Records for processing>
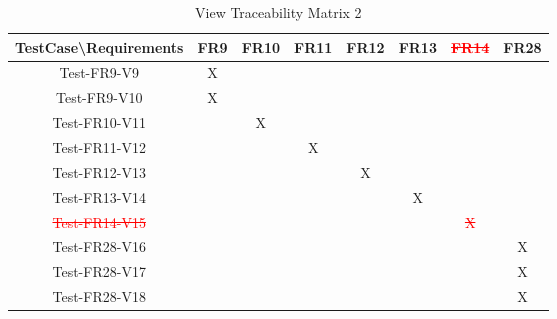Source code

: \documentclass[12pt, titlepage]{article}
\begin{document}
\begin{table}[htp]
\centering
\caption{View Traceability Matrix 2}
\begin{tabular}{|c|c|c|c|c|c|c|c|}
\hline
TestCase\textbackslash{}Requirements & FR9 & FR10 & FR11 & FR12 & FR13 & \textcolor{red}{\st{FR14}}   & FR28 \\ \hline
Test-FR9-V9                          & X   &      &      &      &      &      &      \\ \hline
Test-FR9-V10                         & X   &      &      &      &      &      &      \\ \hline
Test-FR10-V11                        &     & X    &      &      &      &      &      \\ \hline
Test-FR11-V12                        &     &      & X    &      &      &      &      \\ \hline
Test-FR12-V13                        &     &      &      & X    &      &      &      \\ \hline
Test-FR13-V14                        &     &      &      &      & X    &      &      \\ \hline
\textcolor{red}{\st{Test-FR14-V15}}                        &     &      &      &      &      & \textcolor{red}{\st{X}}     &      \\ \hline
Test-FR28-V16                        &     &      &      &      &      &      & X    \\ \hline
Test-FR28-V17                        &     &      &      &      &      &      & X    \\ \hline
Test-FR28-V18                        &     &      &      &      &      &      & X    \\ \hline
\end{tabular}
\end{table}
\newpage
\end{document}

What is needed> None of the pictures belong in the copy; transcribe the rest of the data exactly.

Solution>
Source code

: \documentclass[12pt, titlepage]{article}
\begin{document}
\begin{table}[htp]
\centering
\caption{View Traceability Matrix 2}
\begin{tabular}{|c|c|c|c|c|c|c|c|}
\hline
TestCase\textbackslash{}Requirements & FR9 & FR10 & FR11 & FR12 & FR13 & \textcolor{red}{\st{FR14}}   & FR28 \\ \hline
Test-FR9-V9                          & X   &      &      &      &      &      &      \\ \hline
Test-FR9-V10                         & X   &      &      &      &      &      &      \\ \hline
Test-FR10-V11                        &     & X    &      &      &      &      &      \\ \hline
Test-FR11-V12                        &     &      & X    &      &      &      &      \\ \hline
Test-FR12-V13                        &     &      &      & X    &      &      &      \\ \hline
Test-FR13-V14                        &     &      &      &      & X    &      &      \\ \hline
\textcolor{red}{\st{Test-FR14-V15}}                        &     &      &      &      &      & \textcolor{red}{\st{X}}     &      \\ \hline
Test-FR28-V16                        &     &      &      &      &      &      & X    \\ \hline
Test-FR28-V17                        &     &      &      &      &      &      & X    \\ \hline
Test-FR28-V18                        &     &      &      &      &      &      & X    \\ \hline
\end{tabular}
\end{table}
\newpage
\end{document}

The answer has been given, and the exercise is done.